RECORDS SHOWN.
= Beginning of Section =

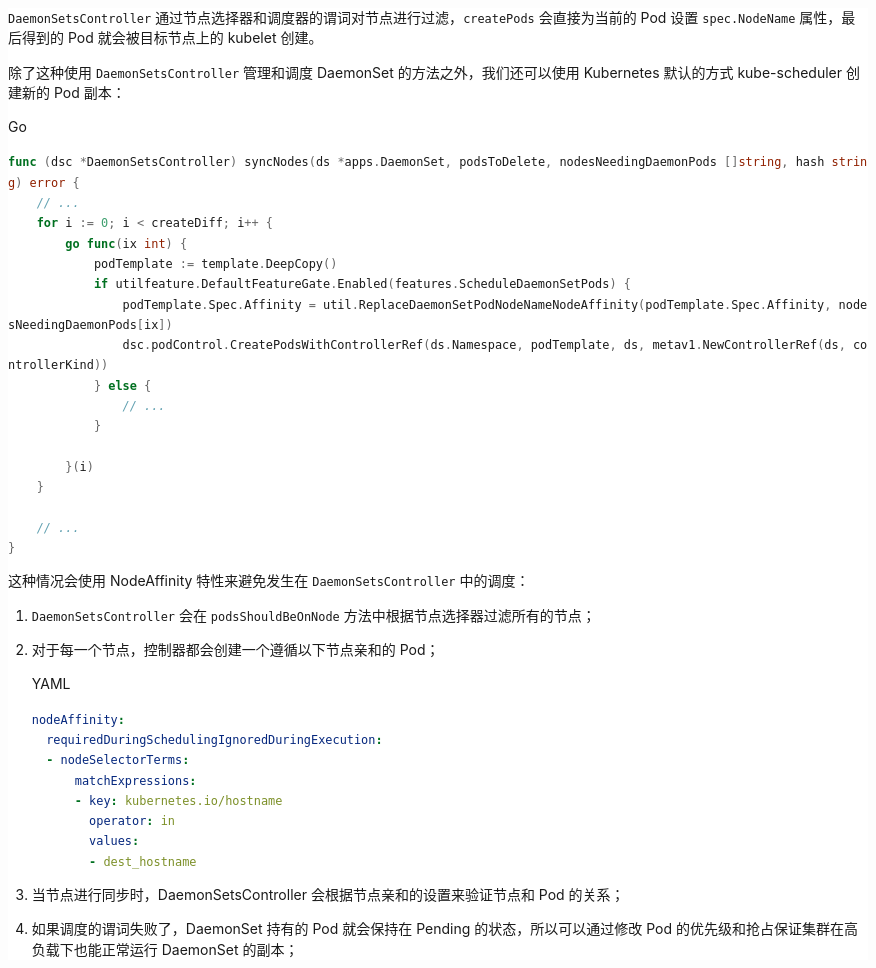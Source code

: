 `DaemonSetsController` 通过节点选择器和调度器的谓词对节点进行过滤，`createPods` 会直接为当前的 Pod 设置 `spec.NodeName` 属性，最后得到的 Pod 就会被目标节点上的 kubelet 创建。

除了这种使用 `DaemonSetsController` 管理和调度 DaemonSet 的方法之外，我们还可以使用 Kubernetes 默认的方式 kube\-scheduler 创建新的 Pod 副本：

Go

```go
func (dsc *DaemonSetsController) syncNodes(ds *apps.DaemonSet, podsToDelete, nodesNeedingDaemonPods []string, hash string) error {
    // ...
	for i := 0; i < createDiff; i++ {
		go func(ix int) {
			podTemplate := template.DeepCopy()
			if utilfeature.DefaultFeatureGate.Enabled(features.ScheduleDaemonSetPods) {
				podTemplate.Spec.Affinity = util.ReplaceDaemonSetPodNodeNameNodeAffinity(podTemplate.Spec.Affinity, nodesNeedingDaemonPods[ix])
				dsc.podControl.CreatePodsWithControllerRef(ds.Namespace, podTemplate, ds, metav1.NewControllerRef(ds, controllerKind))
			} else {
                // ...
			}

		}(i)
	}

    // ...
}

```

这种情况会使用 NodeAffinity 特性来避免发生在 `DaemonSetsController` 中的调度：

1.  `DaemonSetsController` 会在 `podsShouldBeOnNode` 方法中根据节点选择器过滤所有的节点；

2.  对于每一个节点，控制器都会创建一个遵循以下节点亲和的 Pod；

    YAML

    ```yaml
    nodeAffinity:
      requiredDuringSchedulingIgnoredDuringExecution:
      - nodeSelectorTerms:
          matchExpressions:
          - key: kubernetes.io/hostname
            operator: in
            values:
            - dest_hostname

    ```

3.  当节点进行同步时，DaemonSetsController 会根据节点亲和的设置来验证节点和 Pod 的关系；

4.  如果调度的谓词失败了，DaemonSet 持有的 Pod 就会保持在 Pending 的状态，所以可以通过修改 Pod 的优先级和抢占保证集群在高负载下也能正常运行 DaemonSet 的副本；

= End of Section =

Please say how many lines in the records above contain the string "podTemplate", giving no other words.

3